The rat shrugged his shoulders.
“I’m just a rat.”
“You are old, Just A Rat.”
“I can’t find any records on you. That lab that you say you came from closed down about thirty years ago.”
“Your human time means nothing to me, you know that.”
“I also know rats don’t live thirty years, and you are older than that.”
“We should check on those patients of yours.”
“Why are you sad?”
“I hate that you won’t let me tell anyone about you, Rat. Or that you won’t give me a name. I know you must have had a name before.”
“That name means nothing now, and you know how humans are, if you tell people about me…”
“But I don’t deserve all this praise that I am getting.”
“Yes, you do. You helped all those people.”
“Only because you told me what to do.”
“You used the tools presented to you. You deserve credit for it.”
“So do you.”
“I don’t want human credit.”
The rat sighed. His human was getting old. He had refused to ask for a name from this new human. Refused to to allow himself to get to know this human outside of the hospital. But he knew that the human would be retiring soon, and that he would have years again, of being alone. He had tried to steel himself and protect himself. He had tried not to grow attached, but… of course he had.
“This is your last day, isn’t it?” The rat said, nodding his head towards the balloon the human had attached to their wrist for some reason. The balloon said ‘Happy Retirement’ on it, but the rat hoped if he didn’t read those words too often, they wouldn’t turn out to be true.

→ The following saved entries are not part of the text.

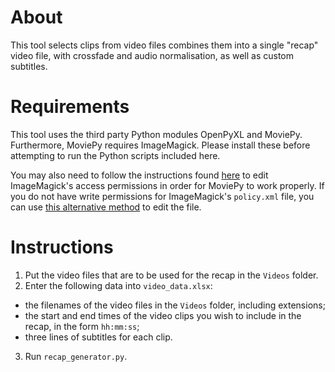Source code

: # About
This tool selects clips from video files combines them into a single "recap" video file, with crossfade and audio normalisation, as well as custom subtitles.

# Requirements
This tool uses the third party Python modules OpenPyXL and MoviePy. Furthermore, MoviePy requires ImageMagick. Please install these before attempting to run the Python scripts included here.

You may also need to follow the instructions found [here](https://github.com/Zulko/moviepy/issues/401) to edit ImageMagick's access permissions in order for MoviePy to work properly. If you do not have write permissions for ImageMagick's `policy.xml` file, you can use [this alternative method](https://stackoverflow.com/questions/52998331/imagemagick-security-policy-pdf-blocking-conversion) to edit the file.

# Instructions
1. Put the video files that are to be used for the recap in the `Videos` folder.
2. Enter the following data into `video_data.xlsx`:
- the filenames of the video files in the `Videos` folder, including extensions;
- the start and end times of the video clips you wish to include in the recap, in the form `hh:mm:ss`;
- three lines of subtitles for each clip.
3. Run `recap_generator.py`.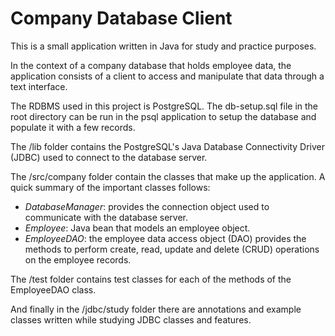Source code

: # Company Database Client

This is a small application written in Java for study and practice purposes.

In the context of a company database that holds employee data, the application consists of a client to access and manipulate that data through a text interface.

The RDBMS used in this project is PostgreSQL. The db-setup.sql file in the root directory can be run in the psql application to setup the database and populate it with a few records.

The /lib folder contains the PostgreSQL's Java Database Connectivity Driver (JDBC) used to connect to the database server.

The /src/company folder contain the classes that make up the application. A quick summary of the important classes follows:

- *DatabaseManager*: provides the connection object used to communicate with the database server.
- *Employee*: Java bean that models an employee object.
- *EmployeeDAO*: the employee data access object (DAO) provides the methods to perform create, read, update and delete (CRUD) operations on the employee records.

The /test folder contains test classes for each of the methods of the EmployeeDAO class.

And finally in the /jdbc/study folder there are annotations and example classes written while studying JDBC classes and features.
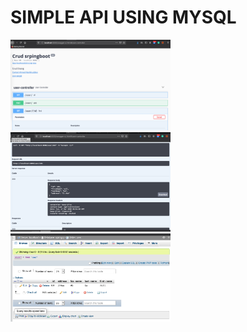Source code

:# SIMPLE API USING MYSQL

<img src="https://github.com/basriumar12/Springboot_rest_api/blob/master/IMG/1.png" width="256"/>&nbsp;
<img src="https://github.com/basriumar12/Springboot_rest_api/blob/master/IMG/2.png" width="256"/>&nbsp;
<img src="https://github.com/basriumar12/Springboot_rest_api/blob/master/IMG/3.png" width="256"/>&nbsp;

“It is,” the human said, and the rat could feel some nervous energy exuding off of them.
“What is it?” He asked.
The human sighed, “I want you to come with me, but I have a feeling you won’t.”

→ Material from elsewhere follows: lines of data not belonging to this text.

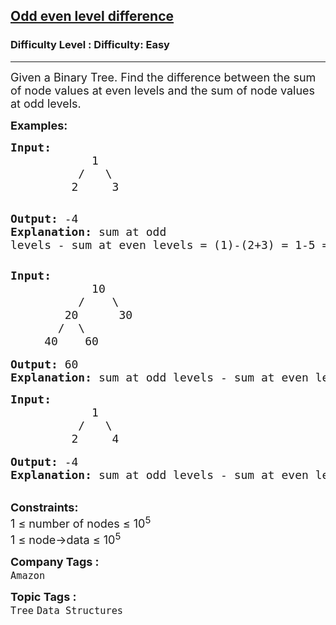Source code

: <h2><a href="https://www.geeksforgeeks.org/problems/odd-even-level-difference/1?page=9&sortBy=accuracy">Odd even level difference</a></h2><h3>Difficulty Level : Difficulty: Easy</h3><hr><div class="problems_problem_content__Xm_eO"><p><span style="font-size: 18px;">Given a Binary Tree. Find the difference between the sum of node values at even levels and the sum of node values at odd levels.</span></p>
<p><strong><span style="font-size: 18px;">Examples:</span></strong></p>
<pre><span style="font-size: 18px;"><strong>Input:</strong>
            1
          /   \
         2     3</span>

<span style="font-size: 18px;"><strong>Output:</strong> -4</span>
<span style="font-size: 18px;"><strong>Explanation: </strong>sum at odd levels - sum at even levels = (1)-(2+3) = 1-5 = -4</span>
</pre>
<pre><span style="font-size: 18px;"><strong>Input:</strong>
            10
          /    \
        20      30
       /  \         
     40    60      </span>

<span style="font-size: 18px;"><strong>Output:</strong> 60</span>
<span style="font-size: 18px;"><strong>Explanation: </strong>sum at odd levels - sum at even levels = (10+40+60) - (20+30) = 110 - 50 = 60</span> </pre>
<pre><span style="font-size: 18px;"><strong>Input:</strong>
            1
          /   \
         2     4</span>

<span style="font-size: 18px;"><strong>Output:</strong> -4</span>
<span style="font-size: 18px;"><strong>Explanation: </strong>sum at odd levels - sum at even levels = (1)-(2+4) = 1-6 = -5</span></pre>
<p>&nbsp;<br><span style="font-size: 18px;"><strong>Constraints:</strong><br>1 ≤ number of nodes ≤ 10<sup>5<br></sup>1 ≤ node-&gt;data ≤ 10<sup>5</sup><sup><br></sup></span></p></div><p><span style=font-size:18px><strong>Company Tags : </strong><br><code>Amazon</code>&nbsp;<br><p><span style=font-size:18px><strong>Topic Tags : </strong><br><code>Tree</code>&nbsp;<code>Data Structures</code>&nbsp;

“Leave the hospital?” The rat asked.
The human nodded and in that moment they reminded him of that younger and uncertain human he had met so long ago. He had only known this hospital and before that the lab. He had never been to a human’s house before. Not even Emmy or Ellie had ever extended that invitation to him.
“You don’t have to. I’ll be around visiting still, the hospital can’t get rid of me that easily.”
He let the human ramble on for a little while as he thought. As he allowed himself to imagine a life outside of these walls. His heart ached in a way it had never ached before.
“Okay,” he said.
“What?” The human asked, shocked.
“I’ll leave here with you.”
He had lived a long life and would probably continue to live a longer life. Perhaps it was time he experienced it elsewhere. And, he liked this human. He could care for them as they grew older and older still.
The human smiled.
“Hop into my bag then. Let’s get out of here.”